Moving the DNS root to blockchain is one of the best use cases for blockchain [1] given the numerous stakeholders (name owners) and type of information required to be in consensus. This instantly serves to distribute DNS root queries, instantly scaling the root.

[1] https://handshake.org/


If one of the best use cases for blockchain is "data about name owners" and "DNS information", the future of blockchain is bleaker than I'd imagined.

Handshake isn't a super-persuasive example to cite, since it's backed by a minor altcoin that's primary use case (according to CoinDesk) is crypto day-trading.[1][2]

[1] "Update (May 28, 20:11 UTC): The headline and body of this article have been edited to clarify there were reportedly $10 million worth of HNS trades on Namebase since the token launched, but* only a fraction of those users bought domain names." https://www.coindesk.com/handshake-domains-bring-in-10m-as-r... [2] https://davidgerard.co.uk/blockchain/2020/05/31/news-not-cra...


That article likely didn't review the activity on chain [1].

[1] https://dns.live/


If you install a service like pi-hole, does that query the root servers?


No, pi-hole delegates to other resolvers, by default Google 8.8.8.8.

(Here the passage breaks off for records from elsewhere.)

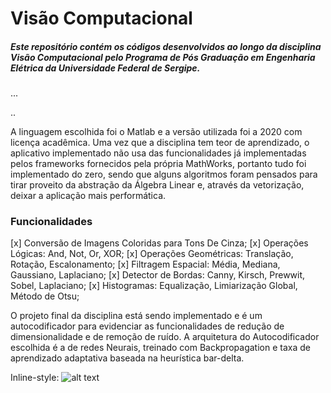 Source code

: # Visão Computacional 
##### Este repositório contém os códigos desenvolvidos ao longo da disciplina Visão Computacional pelo Programa de Pós Graduação em Engenharia Elétrica da Universidade Federal de Sergipe. 

...

.. 

A linguagem escolhida foi o Matlab e a versão utilizada foi a 2020 com licença acadêmica. Uma vez que a disciplina tem teor de aprendizado, o aplicativo implementado não usa das funcionalidades já implementadas pelos frameworks fornecidos pela própria MathWorks, portanto tudo foi implementado do zero, sendo que alguns algoritmos foram pensados para tirar proveito da abstração da Álgebra Linear e, através da vetorização, deixar a aplicação mais performática.

### Funcionalidades
[x] Conversão de Imagens Coloridas para Tons De Cinza;
[x] Operações Lógicas: And, Not, Or, XOR;
[x] Operações Geométricas: Translação, Rotação, Escalonamento;
[x] Filtragem Espacial: Média, Mediana, Gaussiano, Laplaciano;
[x] Detector de Bordas: Canny, Kirsch, Prewwit, Sobel, Laplaciano;
[x] Histogramas: Equalização, Limiarização Global, Método de Otsu;

O projeto final da disciplina está sendo implementado e é um autocodificador para evidenciar as funcionalidades de redução de dimensionalidade e de remoção de ruído. A arquitetura do Autocodificador escolhida é a de redes Neurais, treinado com Backpropagation e taxa de aprendizado adaptativa baseada na heurística bar-delta.


Inline-style: 
![alt text](https://github.com/israeljsf95/Visao_Computacional_MESTRADO/tree/master/Matlab/resources/GUI.PNG "Logo Title Text 1")
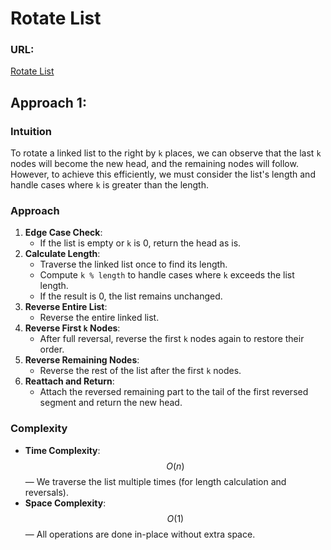 # Rotate List

### URL:
[Rotate List](https://leetcode.com/problems/rotate-list/description/)

## Approach 1:

### Intuition
To rotate a linked list to the right by `k` places, we can observe that the last `k` nodes will become the new head, and the remaining nodes will follow. However, to achieve this efficiently, we must consider the list's length and handle cases where `k` is greater than the length.

### Approach
1. **Edge Case Check**:
   - If the list is empty or `k` is 0, return the head as is.
2. **Calculate Length**:
   - Traverse the linked list once to find its length.
   - Compute `k % length` to handle cases where `k` exceeds the list length.
   - If the result is 0, the list remains unchanged.
3. **Reverse Entire List**:
   - Reverse the entire linked list.
4. **Reverse First `k` Nodes**:
   - After full reversal, reverse the first `k` nodes again to restore their order.
5. **Reverse Remaining Nodes**:
   - Reverse the rest of the list after the first `k` nodes.
6. **Reattach and Return**:
   - Attach the reversed remaining part to the tail of the first reversed segment and return the new head.

### Complexity
- **Time Complexity**: $$O(n)$$ — We traverse the list multiple times (for length calculation and reversals).
- **Space Complexity**: $$O(1)$$ — All operations are done in-place without extra space.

Not by default, but you can easily install unbound and configure the pi-hole to use it as a recursive DNS resolver.


If only there were some technology that could verify whether a DNS query/response had been spoofed, without interfering with caching and proxying, and without the privacy and centralization-of-control problems of DoH. If only such a technology had already been widely deployed in the dns root and many caches and resolvers.